◆ **Exercise instructions**
A single number is required: how many lines in the entries hold the word "users".

◆ **Provided data**
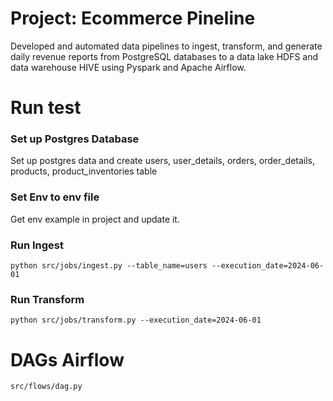 # Project: Ecommerce Pineline
Developed and automated  data pipelines to ingest, transform, and generate daily revenue reports from PostgreSQL databases to a data lake HDFS and data warehouse HIVE using Pyspark and Apache Airflow.

# Run test

### Set up Postgres Database

Set up postgres data and create users, user_details, orders, order_details, products, product_inventories table

### Set Env to env file
Get env example in project and update it.

### Run Ingest

`python src/jobs/ingest.py --table_name=users --execution_date=2024-06-01`

### Run Transform

`python src/jobs/transform.py --execution_date=2024-06-01`

# DAGs Airflow

`src/flows/dag.py`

◆ **Task output**
2